Main content area

A cross-sectional study for predicting tail biting risk in pig farms using classification and regression tree analysis

Scollo, Annalisa, Gottardo, Flaviana, Contiero, Barbara, Edwards, Sandra A.
Preventive veterinary medicine 2017 v.146 pp. 114-120
ammonia, climate, commercial farms, cross-sectional studies, disease prevention, farmers, herd health, livestock and meat industry, models, prediction, rearing, regression analysis, risk factors, stocking rate, swine, tail biting, veterinarians
Tail biting in pigs has been an identified behavioural, welfare and economic problem for decades, and requires appropriate but sometimes difficult on-farm interventions. The aim of the paper is to introduce the Classification and Regression Tree (CRT) methodologies to develop a tool for prevention of acute tail biting lesions in pigs on-farm.

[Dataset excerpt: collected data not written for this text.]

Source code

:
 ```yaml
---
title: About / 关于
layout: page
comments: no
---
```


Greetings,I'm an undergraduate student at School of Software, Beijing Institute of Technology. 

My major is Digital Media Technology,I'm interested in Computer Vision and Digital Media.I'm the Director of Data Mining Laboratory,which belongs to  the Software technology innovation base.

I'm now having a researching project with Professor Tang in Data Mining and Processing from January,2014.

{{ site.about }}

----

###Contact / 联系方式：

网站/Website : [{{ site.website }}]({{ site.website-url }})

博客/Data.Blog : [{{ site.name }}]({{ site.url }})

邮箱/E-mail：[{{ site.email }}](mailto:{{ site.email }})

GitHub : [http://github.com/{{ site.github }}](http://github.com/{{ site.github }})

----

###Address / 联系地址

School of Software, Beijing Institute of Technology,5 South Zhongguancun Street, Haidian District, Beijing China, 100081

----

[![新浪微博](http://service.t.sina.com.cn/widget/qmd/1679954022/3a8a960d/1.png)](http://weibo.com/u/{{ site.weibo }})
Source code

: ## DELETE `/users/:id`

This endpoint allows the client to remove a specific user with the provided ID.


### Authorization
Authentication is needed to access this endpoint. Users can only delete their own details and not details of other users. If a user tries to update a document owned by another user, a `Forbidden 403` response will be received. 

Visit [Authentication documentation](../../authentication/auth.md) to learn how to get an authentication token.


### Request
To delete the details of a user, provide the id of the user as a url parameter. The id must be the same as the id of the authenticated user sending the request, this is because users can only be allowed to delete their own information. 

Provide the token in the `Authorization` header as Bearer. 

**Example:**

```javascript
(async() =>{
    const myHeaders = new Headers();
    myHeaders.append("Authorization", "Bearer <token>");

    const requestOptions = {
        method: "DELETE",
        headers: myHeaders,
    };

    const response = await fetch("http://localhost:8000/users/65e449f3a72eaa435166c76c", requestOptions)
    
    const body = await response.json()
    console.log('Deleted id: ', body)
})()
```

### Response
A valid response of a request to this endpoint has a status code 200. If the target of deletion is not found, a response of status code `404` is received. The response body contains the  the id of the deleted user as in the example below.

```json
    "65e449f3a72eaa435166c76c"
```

A sample of 60 commercial farms rearing heavy pigs were involved; an on-farm visit and an interview with the farmer collected data on general management, herd health, disease prevention, climate control, feeding and production traits. Results suggest a value for the CRT analysis in managing the risk factors behind tail biting on a farm-specific level, showing 86.7% sensitivity for the Classification Tree and a correlation of 0.7 between observed and predicted prevalence of tail biting obtained with the Regression Tree. CRT analysis showed five main variables (stocking density, ammonia levels, number of pigs per stockman, type of floor and timeliness in feed supply) as critical predictors of acute tail biting lesions, which demonstrate different importance in different farms subgroups. The model might have reliable and practical applications for the support and implementation of tail biting prevention interventions, especially in case of subgroups of pigs with higher risk, helping farmers and veterinarians to assess the risk in their own farm and to manage their predisposing variables in order to reduce acute tail biting lesions.